**Exercise prompt:**
Find the line containing "combined histograms had" in the material below; copy that line and all following lines exactly.

**Supplied entries:**
────────

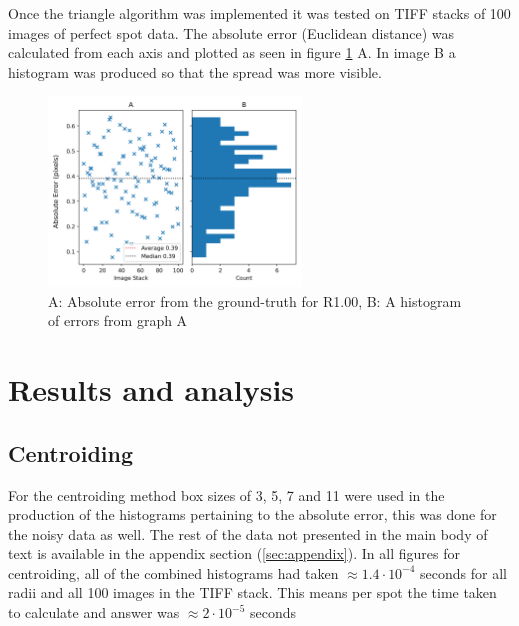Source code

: \documentclass[aps,pra,a4paper,nofootinbib,onecolumn,tightenlines,longbibliography,12pt,amsfonts,amssymb,amsmath,floatfix]{revtex4-2} %
\begin{document}
    Once the triangle algorithm was implemented it was tested on TIFF stacks of 100 images 
    of perfect spot data. The absolute error (Euclidean distance) was calculated from each 
    axis and plotted as seen in figure \ref{fig:single_histo} A. In image B a histogram 
    was produced so that the spread was more visible.

    \begin{figure}[H]
    \begin{center}
      \includegraphics[width=0.6\textwidth]{project_pics/single_histo.png}
    \end{center}
    \caption{A: Absolute error from the ground-truth for R1.00, B: A histogram of errors from graph A}
    \label{fig:single_histo}
  \end{figure}
    
    

\section{Results and analysis} %
\label{sec:Results}

  \subsection{Centroiding} %
  \label{sub:Centroiding_results}

  For the centroiding method box sizes of 3, 5, 7 and 11 were used in the production 
  of the histograms pertaining to the absolute error, this was done for the noisy data as 
  well. The rest of the data not presented in the main body of text is available in the appendix 
  section (\ref{sec:appendix}). In all figures for centroiding, all of the combined histograms had 
  taken $\approx 1.4\cdot 10^{-4}$ seconds for all radii and all 100 images in the TIFF stack. This means per 
  spot the time taken to calculate and answer was $\approx 2\cdot 10^{-5}$ seconds
\end{document}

────────

**Response area:**
  section (\ref{sec:appendix}). In all figures for centroiding, all of the combined histograms had 
  taken $\approx 1.4\cdot 10^{-4}$ seconds for all radii and all 100 images in the TIFF stack. This means per 
  spot the time taken to calculate and answer was $\approx 2\cdot 10^{-5}$ seconds
\end{document}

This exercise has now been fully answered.